PROBLEM STATEMENT — Skip the images; return every entry exactly.

TASK MATERIAL —
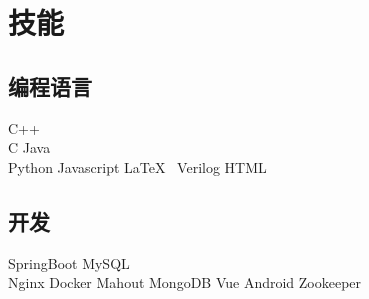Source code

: \documentclass[]{deedy-resume-openfont}
\begin{document}
\begin{minipage}[t]{0.25\textwidth}

\section{技能}
\sectionsep
\subsection{编程语言}
C++ \\
C \textbullet{} Java \\
Python \textbullet{} Javascript \textbullet{} \LaTeX\ \textbullet{} Verilog \textbullet{} HTML \\ 
\sectionsep

\subsection{开发}
SpringBoot  \textbullet{} MySQL \\
Nginx \textbullet{} Docker \textbullet{} Mahout \textbullet{} MongoDB \textbullet{} Vue \textbullet{} Android \textbullet{} Zookeeper \\
\sectionsep


%
%

\end{minipage} 
\hfill
\end{document}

EXERCISE SOLUTION —
Source code

: \documentclass[]{deedy-resume-openfont}
\begin{document}
\begin{minipage}[t]{0.25\textwidth}

\section{技能}
\sectionsep
\subsection{编程语言}
C++ \\
C \textbullet{} Java \\
Python \textbullet{} Javascript \textbullet{} \LaTeX\ \textbullet{} Verilog \textbullet{} HTML \\ 
\sectionsep

\subsection{开发}
SpringBoot  \textbullet{} MySQL \\
Nginx \textbullet{} Docker \textbullet{} Mahout \textbullet{} MongoDB \textbullet{} Vue \textbullet{} Android \textbullet{} Zookeeper \\
\sectionsep


%
%

\end{minipage} 
\hfill
\end{document}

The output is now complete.